Colloidal suspensions consisting of particles undergoing Brownian motion are ubiquitous in scientific research and emerging technologies. Longstanding challenges in strategic control of complex colloidal systems are to investigate the principle of optimal control, overcome the curse of dimensionality, design efficient algorithms, and develop generalizable control strategies. In the first part of this dissertation, we present methods and results from three case studies to illustrate how these challenges are addressed from the perspectives of modeling and optimal control.
Single-agent optimal navigation in complex mazes. We investigate the optimal navigation principle of a self-propelled colloidal particle in complex mazes. We construct approximate Markov chain model and use the Markov decision process framework to obtain the general principle of optimal navigation.

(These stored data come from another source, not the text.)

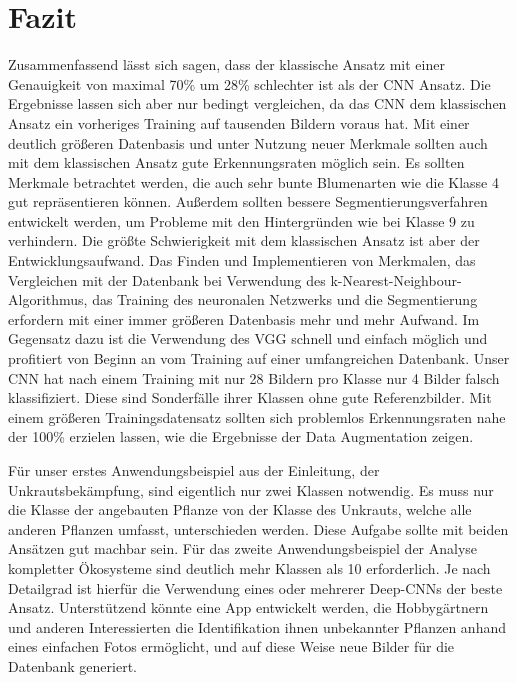 \documentclass[11pt,a4paper]{article}
\begin{document}
\section{Fazit}
Zusammenfassend lässt sich sagen, dass der klassische Ansatz mit einer Genauigkeit von maximal 70\% um 28\% schlechter ist als der CNN Ansatz. Die Ergebnisse lassen sich aber nur bedingt vergleichen, da das CNN dem klassischen Ansatz ein vorheriges Training auf tausenden Bildern voraus hat. Mit einer deutlich größeren Datenbasis und unter Nutzung neuer Merkmale sollten auch mit dem klassischen Ansatz gute Erkennungsraten möglich sein. Es sollten Merkmale betrachtet werden, die auch sehr bunte Blumenarten wie die Klasse 4 gut repräsentieren können. Außerdem sollten bessere Segmentierungsverfahren entwickelt werden, um Probleme mit den Hintergründen wie bei Klasse 9 zu verhindern. Die größte Schwierigkeit mit dem klassischen Ansatz ist aber der Entwicklungsaufwand. Das Finden und Implementieren von Merkmalen, das Vergleichen mit der Datenbank bei Verwendung des k-Nearest-Neighbour-Algorithmus, das Training des neuronalen Netzwerks und die Segmentierung erfordern mit einer immer größeren Datenbasis mehr und mehr Aufwand. Im Gegensatz dazu ist die Verwendung des VGG schnell und einfach möglich und profitiert von Beginn an vom Training auf einer umfangreichen Datenbank. Unser CNN hat nach einem Training mit nur 28 Bildern pro Klasse nur 4 Bilder falsch klassifiziert. Diese sind Sonderfälle ihrer Klassen ohne gute Referenzbilder. Mit einem größeren Trainingsdatensatz sollten sich problemlos Erkennungsraten nahe der 100\% erzielen lassen, wie die Ergebnisse der Data Augmentation zeigen.

Für unser erstes Anwendungsbeispiel aus der Einleitung, der Unkrautsbekämpfung, sind eigentlich nur zwei Klassen notwendig. Es muss nur die Klasse der angebauten Pflanze von der Klasse des Unkrauts, welche alle anderen Pflanzen umfasst, unterschieden werden. Diese Aufgabe sollte mit beiden Ansätzen gut machbar sein.
Für das zweite Anwendungsbeispiel der Analyse kompletter Ökosysteme sind deutlich mehr Klassen als 10 erforderlich. Je nach Detailgrad ist hierfür die Verwendung eines oder mehrerer Deep-CNNs der beste Ansatz. Unterstützend könnte eine App entwickelt werden, die Hobbygärtnern und anderen Interessierten die Identifikation ihnen unbekannter Pflanzen anhand eines einfachen Fotos ermöglicht, und auf diese Weise neue Bilder für die Datenbank generiert.
\end{document}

Multiple-agent cooperation and coordination for colloidal machines. Using self-propelled Janus motors as the model system, we illustrate a new paradigm for cargo capture and transport based on multiple-agent feedback control. The control algorithm can coordinate multiple motors to cooperate on forming a reconfigurable machine for cargo capture and transport.
Low-dimensional modeling and ensemble control. Optimal control in a high dimensional self-assembly processes with limited actuations presents a challenge in both modelling and controller design. We use colloidal crystallization in an electric field as a model system to illustrate the methodologies of low-dimensional modeling and control for self-assembly processes. We use a nonlinear machine learning algorithm to characterize the dimensionality and parametrize the low-dimension manifold on which the system evolves. A low-dimensional Smoluchowski model is constructed and calibrated to illustrate the dynamic pathways of the assembly process. The resulting model is further leveraged to perform optimal control of the assembly process.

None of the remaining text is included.